A chance

Marta

O estranho está ali, observando-a. Alto, imponente, com um terno impecável que denuncia o seu poder e riqueza. Os sapatos caros brilham sob a luz fraca da igreja. Mas o que mais a assusta são seus olhos, negros como a noite, penetrantes, porém vazios, sem qualquer vestígio de emoção. Um homem lindo… mas que aparenta não ter alma.

— Você quer uma chance, garota? — a voz dele soa firme, inesperada no silêncio da igreja.

Um arrepio percorre a espinha de Marta. Sua mente grita para ter cautela, mas há algo naquele homem… Algo que a faz acreditar que talvez essa seja a resposta que tanto pediu.

— Sim… — sua voz sai hesitante, mas verdadeira. 

— Eu só preciso de uma chance, senhor.

O homem cruza os braços e a encara por um longo momento, como se avaliasse algo dentro dela.
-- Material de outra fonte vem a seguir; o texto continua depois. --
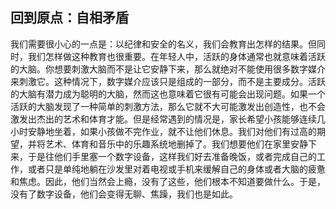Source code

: ## 回到原点：自相矛盾

我们需要很小心的一点是：以纪律和安全的名义，我们会教育出怎样的结果。但同时，我们怎样做这种教育也很重要。在年轻人中，活跃的身体通常也就意味着活跃的大脑。你想要刺激大脑而不是让它安静下来，那么就绝对不能使用很多数字媒介来刺激它。这种情况下，数字媒介应该只是组成的一部分，而不是主要成分。活跃的大脑有潜力成为聪明的大脑，然而这也意味着它很有可能会出现问题。如果一个活跃的大脑发现了一种简单的刺激方法，那么它就不大可能激发出创造性，也不会激发出杰出的艺术和体育才能。但是经常遇到的情况是，家长希望小孩能够连续几小时安静地坐着，如果小孩做不完作业，就不让他们休息。我们对他们有过高的期望，并将艺术、体育和音乐中的乐趣系统地删掉了。我们想要他们在家里安静下来，于是往他们手里塞一个数字设备，这样我们好去准备晚饭，或者完成自己的工作，或者只是单纯地躺在沙发里对着电视或手机来缓解自己的身体或者大脑的疲惫和焦虑。因此，他们当然会上瘾，没有了这些，他们根本不知道要做什么。于是，没有了数字设备，他们会变得无聊、焦躁，我们也是如此。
Então, ele solta um leve suspiro e diz:

— Venha comigo. Vamos conversar.

Jonathan a estuda por um longo momento, seu olhar cravado nela, como se tentasse decifrar o que há por trás daquela jovem despedaçada. Há algo mais além da miséria em seus olhos. Algo sombrio. Uma dor antiga, tão profunda quanto a dele. 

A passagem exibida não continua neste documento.